- [EXERCISE DESCRIPTION] A single figure is the whole answer: the number of lines in the records that contain "paragraph".

- [Stored items from a collection]

== Segment start ==

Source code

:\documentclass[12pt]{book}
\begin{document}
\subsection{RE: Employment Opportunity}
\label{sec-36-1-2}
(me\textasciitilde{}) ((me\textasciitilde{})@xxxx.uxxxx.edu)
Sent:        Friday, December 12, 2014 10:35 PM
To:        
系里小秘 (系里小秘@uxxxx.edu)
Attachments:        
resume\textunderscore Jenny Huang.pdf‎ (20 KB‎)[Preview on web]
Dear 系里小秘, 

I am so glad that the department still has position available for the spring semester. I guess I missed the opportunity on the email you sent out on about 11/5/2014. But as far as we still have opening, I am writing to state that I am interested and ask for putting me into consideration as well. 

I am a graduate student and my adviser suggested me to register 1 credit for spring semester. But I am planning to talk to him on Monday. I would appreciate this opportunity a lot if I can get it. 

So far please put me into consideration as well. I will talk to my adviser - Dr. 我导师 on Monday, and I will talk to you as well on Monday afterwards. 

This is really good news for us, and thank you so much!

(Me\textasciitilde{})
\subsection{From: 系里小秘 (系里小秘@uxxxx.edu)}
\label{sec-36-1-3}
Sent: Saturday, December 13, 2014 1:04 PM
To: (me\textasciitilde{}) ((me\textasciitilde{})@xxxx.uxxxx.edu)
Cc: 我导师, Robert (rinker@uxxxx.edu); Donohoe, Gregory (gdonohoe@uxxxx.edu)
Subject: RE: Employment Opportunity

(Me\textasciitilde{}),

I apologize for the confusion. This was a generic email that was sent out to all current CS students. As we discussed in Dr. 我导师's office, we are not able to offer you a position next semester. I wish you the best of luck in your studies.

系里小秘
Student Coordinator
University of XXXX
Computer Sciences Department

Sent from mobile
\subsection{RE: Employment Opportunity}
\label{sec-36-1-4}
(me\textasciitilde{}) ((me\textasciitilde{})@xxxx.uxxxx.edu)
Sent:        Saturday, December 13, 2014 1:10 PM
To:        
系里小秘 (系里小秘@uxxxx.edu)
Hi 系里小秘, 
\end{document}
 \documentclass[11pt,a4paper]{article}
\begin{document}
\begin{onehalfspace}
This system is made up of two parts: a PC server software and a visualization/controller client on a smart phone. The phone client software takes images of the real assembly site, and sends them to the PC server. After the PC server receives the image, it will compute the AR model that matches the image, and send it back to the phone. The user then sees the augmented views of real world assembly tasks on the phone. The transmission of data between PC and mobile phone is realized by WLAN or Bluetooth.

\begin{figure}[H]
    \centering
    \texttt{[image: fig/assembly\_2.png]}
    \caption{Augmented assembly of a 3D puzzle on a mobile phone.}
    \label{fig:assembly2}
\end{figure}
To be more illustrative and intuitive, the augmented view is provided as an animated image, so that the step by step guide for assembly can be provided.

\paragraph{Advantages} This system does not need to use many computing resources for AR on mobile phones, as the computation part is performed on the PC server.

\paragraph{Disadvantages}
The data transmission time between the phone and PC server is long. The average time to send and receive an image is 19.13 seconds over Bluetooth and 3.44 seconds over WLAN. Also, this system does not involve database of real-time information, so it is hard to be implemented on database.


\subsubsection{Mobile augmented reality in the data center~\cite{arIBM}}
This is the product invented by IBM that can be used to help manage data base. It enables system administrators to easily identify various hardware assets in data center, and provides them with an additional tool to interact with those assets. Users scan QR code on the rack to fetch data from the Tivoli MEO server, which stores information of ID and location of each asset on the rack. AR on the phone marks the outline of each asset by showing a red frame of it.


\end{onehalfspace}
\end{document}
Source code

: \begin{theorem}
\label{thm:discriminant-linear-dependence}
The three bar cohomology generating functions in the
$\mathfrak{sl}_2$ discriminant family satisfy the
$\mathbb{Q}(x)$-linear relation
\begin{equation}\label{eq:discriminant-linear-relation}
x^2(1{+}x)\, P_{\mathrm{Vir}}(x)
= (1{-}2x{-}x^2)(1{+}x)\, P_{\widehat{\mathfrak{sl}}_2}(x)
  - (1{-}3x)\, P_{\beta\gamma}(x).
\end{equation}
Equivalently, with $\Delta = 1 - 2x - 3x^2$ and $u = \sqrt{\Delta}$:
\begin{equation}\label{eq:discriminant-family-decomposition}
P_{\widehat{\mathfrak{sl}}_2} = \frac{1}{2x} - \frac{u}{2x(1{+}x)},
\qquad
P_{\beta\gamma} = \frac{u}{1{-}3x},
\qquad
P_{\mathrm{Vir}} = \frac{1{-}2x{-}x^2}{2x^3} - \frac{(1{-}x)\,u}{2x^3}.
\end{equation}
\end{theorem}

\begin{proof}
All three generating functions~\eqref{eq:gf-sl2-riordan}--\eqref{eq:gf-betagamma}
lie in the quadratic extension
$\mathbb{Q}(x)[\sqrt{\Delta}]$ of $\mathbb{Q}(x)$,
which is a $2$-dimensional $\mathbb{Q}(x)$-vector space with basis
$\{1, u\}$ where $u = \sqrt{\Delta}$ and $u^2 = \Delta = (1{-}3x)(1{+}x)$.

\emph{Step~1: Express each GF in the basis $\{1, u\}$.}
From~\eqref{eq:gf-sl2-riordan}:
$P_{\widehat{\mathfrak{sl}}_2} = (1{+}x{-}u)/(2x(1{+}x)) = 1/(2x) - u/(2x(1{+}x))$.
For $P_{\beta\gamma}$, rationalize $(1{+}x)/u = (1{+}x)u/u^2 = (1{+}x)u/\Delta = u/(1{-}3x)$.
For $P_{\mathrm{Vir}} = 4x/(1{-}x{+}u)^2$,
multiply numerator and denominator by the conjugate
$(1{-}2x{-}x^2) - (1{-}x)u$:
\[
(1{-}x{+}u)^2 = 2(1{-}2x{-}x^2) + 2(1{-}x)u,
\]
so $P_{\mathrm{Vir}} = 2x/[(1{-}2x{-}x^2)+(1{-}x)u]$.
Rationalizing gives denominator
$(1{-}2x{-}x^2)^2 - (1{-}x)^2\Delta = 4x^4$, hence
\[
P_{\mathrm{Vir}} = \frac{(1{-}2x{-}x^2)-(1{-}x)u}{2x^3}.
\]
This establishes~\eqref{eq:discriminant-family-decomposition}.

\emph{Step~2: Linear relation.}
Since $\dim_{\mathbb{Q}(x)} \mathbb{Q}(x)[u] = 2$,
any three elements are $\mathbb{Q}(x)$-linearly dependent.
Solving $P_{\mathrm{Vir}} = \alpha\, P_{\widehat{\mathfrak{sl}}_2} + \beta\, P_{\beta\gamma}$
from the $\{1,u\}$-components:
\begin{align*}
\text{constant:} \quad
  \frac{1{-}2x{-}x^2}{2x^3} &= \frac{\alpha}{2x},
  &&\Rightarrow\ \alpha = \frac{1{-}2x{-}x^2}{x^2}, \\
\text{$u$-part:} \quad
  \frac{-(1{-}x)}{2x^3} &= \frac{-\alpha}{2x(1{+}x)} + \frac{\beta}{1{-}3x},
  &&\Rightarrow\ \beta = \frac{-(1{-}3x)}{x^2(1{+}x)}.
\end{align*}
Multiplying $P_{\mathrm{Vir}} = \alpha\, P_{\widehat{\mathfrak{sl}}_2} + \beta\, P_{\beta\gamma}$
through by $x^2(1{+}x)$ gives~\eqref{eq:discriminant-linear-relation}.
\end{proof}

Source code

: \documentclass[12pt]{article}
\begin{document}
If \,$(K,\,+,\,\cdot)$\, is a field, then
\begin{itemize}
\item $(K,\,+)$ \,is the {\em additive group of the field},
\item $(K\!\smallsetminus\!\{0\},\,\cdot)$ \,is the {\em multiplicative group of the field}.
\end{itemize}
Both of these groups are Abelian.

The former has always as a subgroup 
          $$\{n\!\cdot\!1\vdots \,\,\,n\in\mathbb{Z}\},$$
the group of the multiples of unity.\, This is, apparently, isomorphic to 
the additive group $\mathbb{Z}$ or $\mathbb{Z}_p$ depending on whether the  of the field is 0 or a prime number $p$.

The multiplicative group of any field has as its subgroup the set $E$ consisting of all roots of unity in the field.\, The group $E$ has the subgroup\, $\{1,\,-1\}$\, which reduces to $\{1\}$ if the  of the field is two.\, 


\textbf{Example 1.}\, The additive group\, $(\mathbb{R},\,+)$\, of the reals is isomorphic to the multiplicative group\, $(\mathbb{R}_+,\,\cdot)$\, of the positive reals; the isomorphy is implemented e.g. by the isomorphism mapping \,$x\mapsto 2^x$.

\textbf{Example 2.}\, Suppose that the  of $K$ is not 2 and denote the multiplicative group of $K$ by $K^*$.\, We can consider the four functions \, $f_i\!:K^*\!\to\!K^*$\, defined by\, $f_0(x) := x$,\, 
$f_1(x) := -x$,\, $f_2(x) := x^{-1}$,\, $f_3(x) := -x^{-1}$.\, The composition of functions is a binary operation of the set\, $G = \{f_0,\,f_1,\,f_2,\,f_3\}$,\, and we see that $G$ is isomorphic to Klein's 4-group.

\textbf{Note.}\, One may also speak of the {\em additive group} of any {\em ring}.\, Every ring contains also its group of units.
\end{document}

== Segment end ==

- [ANSWER TO THE PROBLEM] 2